It seems the whole index is kept in RAM. Thus the index size is limited by the amount of RAM available. This explains the impressive indexing and search performance (1M blog 500M data 28 seconds index finished, 1.65 ms search response time, 19K search QPS)
The Persistent storage data is stored to the hard disk solely when the program closes. The data is then restored from the hard disk when the program restarts ( https://github.com/go-ego/riot/blob/master/docs/zh/persisten... ). This is a limited approach compared to Lucene/Solr/Elasticsearch LSM
which handle high-volume inserts to its indexes with a log-structured merge-tree (LSM) and where the index size is only limited by the available hard disk space.
very interesting, can you elaborate and on it a little more?
I need quick fuzzy search on a low-end embedded device that has limited storage(both RAM and HDD), was thinking about putting the index on a server with plenty RAM then do websocket or RPC for that.
There's a very good blog post for the implementation details here: http://alexbowe.com/wavelet-trees/ I had a decent implementation in Python, but it's on my old macbook that I would need to dig up. If you're interested you can add me on telegram: @rightcheek.

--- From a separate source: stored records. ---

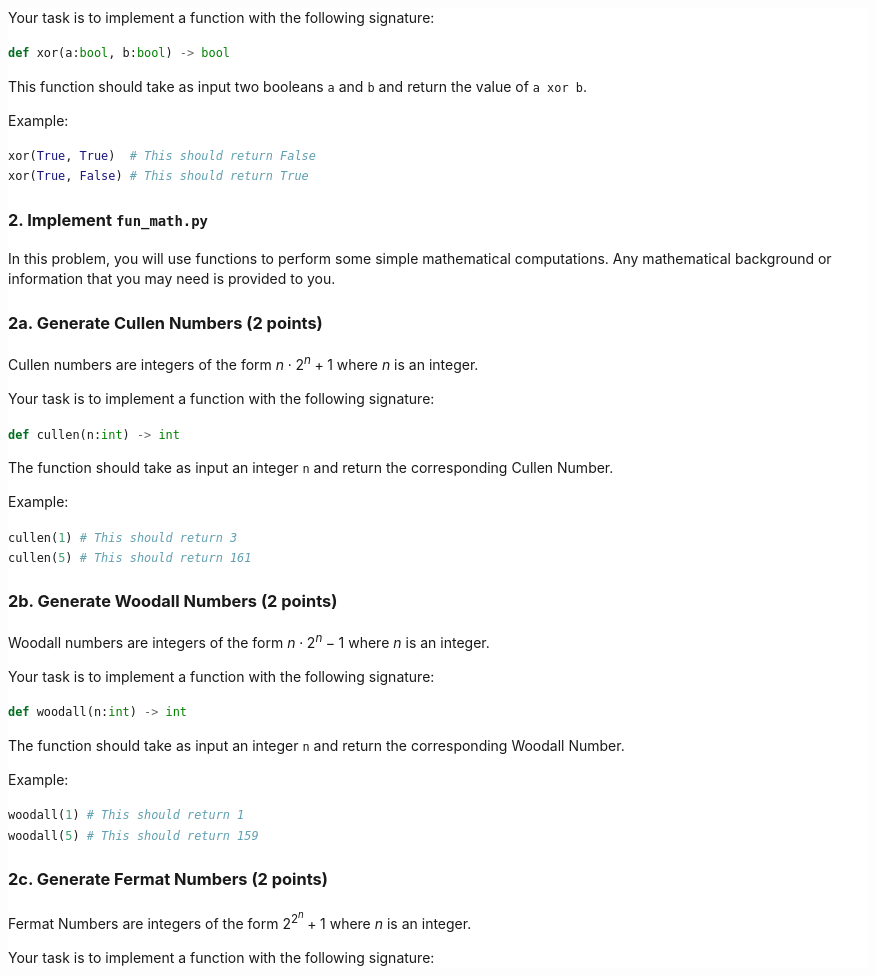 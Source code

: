 Your task is to implement a function with the following signature:

```py
def xor(a:bool, b:bool) -> bool
```
This function should take as input two booleans `a` and `b` and return the value of `a xor b`.

Example:
```py
xor(True, True)  # This should return False
xor(True, False) # This should return True
```

### **2. Implement `fun_math.py`**

In this problem, you will use functions to perform some simple mathematical computations. Any mathematical background or information that you may need is provided to you.

### **2a. Generate Cullen Numbers (2 points)**

Cullen numbers are integers of the form $n \cdot 2^n + 1$ where $n$ is an integer.

Your task is to implement a function with the following signature:

```py
def cullen(n:int) -> int
```

The function should take as input an integer `n` and return the corresponding Cullen Number.

Example:
```py
cullen(1) # This should return 3
cullen(5) # This should return 161
```

### **2b. Generate Woodall Numbers (2 points)**

Woodall numbers are integers of the form $n \cdot 2^n - 1$ where $n$ is an integer.

Your task is to implement a function with the following signature:

```py
def woodall(n:int) -> int
```

The function should take as input an integer `n` and return the corresponding Woodall Number.

Example:
```py
woodall(1) # This should return 1
woodall(5) # This should return 159
```

### **2c. Generate Fermat Numbers (2 points)**

Fermat Numbers are integers of the form $2^{2^n} + 1$ where $n$ is an integer.

Your task is to implement a function with the following signature:

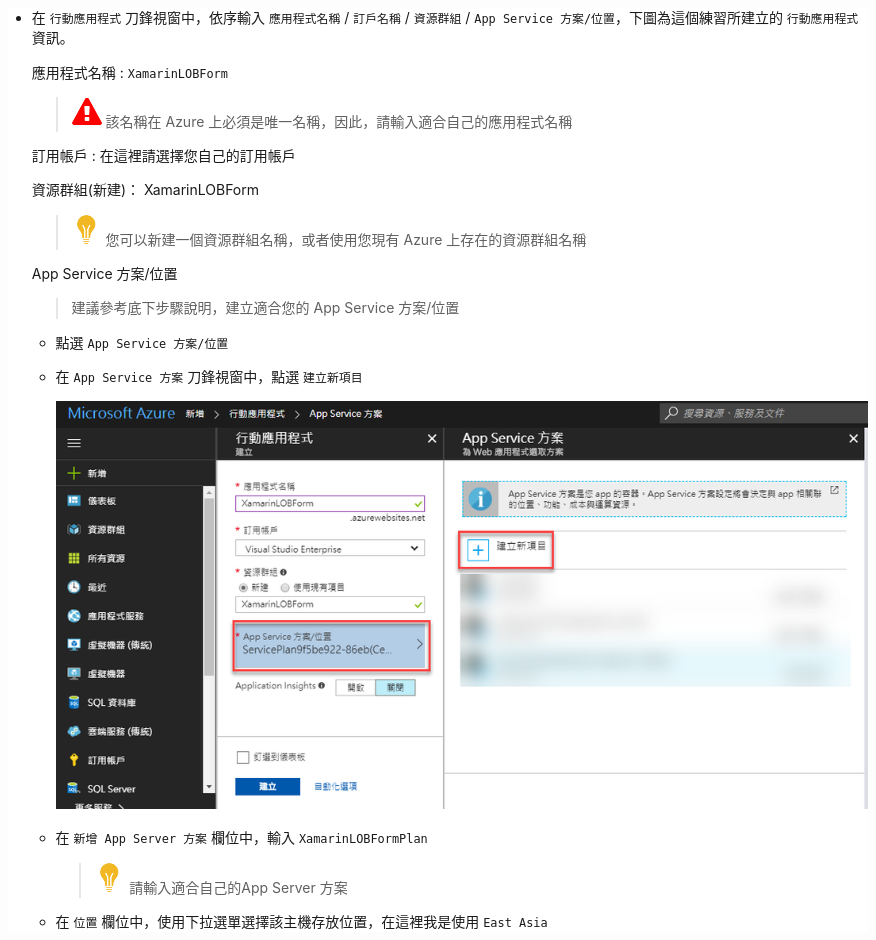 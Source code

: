 * 在 `行動應用程式` 刀鋒視窗中，依序輸入 `應用程式名稱` / `訂戶名稱` / `資源群組` / `App Service 方案/位置`，下圖為這個練習所建立的 `行動應用程式` 資訊。

  應用程式名稱 : `XamarinLOBForm`

  > ![](Icons/fa-exclamation-triangle.png) 該名稱在 Azure 上必須是唯一名稱，因此，請輸入適合自己的應用程式名稱

  訂用帳戶 : 在這裡請選擇您自己的訂用帳戶

  資源群組(新建)： XamarinLOBForm

  > ![](Icons/ion-ios-lightbulb30.png) 您可以新建一個資源群組名稱，或者使用您現有 Azure 上存在的資源群組名稱

  App Service 方案/位置

  > 建議參考底下步驟說明，建立適合您的 App Service 方案/位置
    
  * 點選 `App Service 方案/位置`

  * 在 `App Service 方案` 刀鋒視窗中，點選 `建立新項目` 

    ![選擇 App Service 方案/位置](Images/Azure4.png)

  * 在 `新增 App Server 方案` 欄位中，輸入 `XamarinLOBFormPlan`

    > ![](Icons/ion-ios-lightbulb30.png) 請輸入適合自己的App Server 方案

  * 在 `位置` 欄位中，使用下拉選單選擇該主機存放位置，在這裡我是使用 `East Asia`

Now to go with Wavelet trees you may or may not need to know about suffix arrays and optimal suffix array construction. Take a look at this: https://en.wikipedia.org/wiki/Suffix_array This is what's going to give you space efficiency in combination with a wavelet tree. And the wavelet tree also gives you good rank/select efficiency.
FWIW, a few years back, I was averaging <5ms for a benchmark of live traffic (many thousands of queries per second) on Pinterest queries against their full dataset on a single EC2 box with a weeks worth of customization on top of Lucene.
Trinity - depending on the execution mode - is over 100% faster for certain queries compared to Lucene, and Lucene is already very fast. It all comes down to the postings ling codecs, and the iterators design/impl anyway.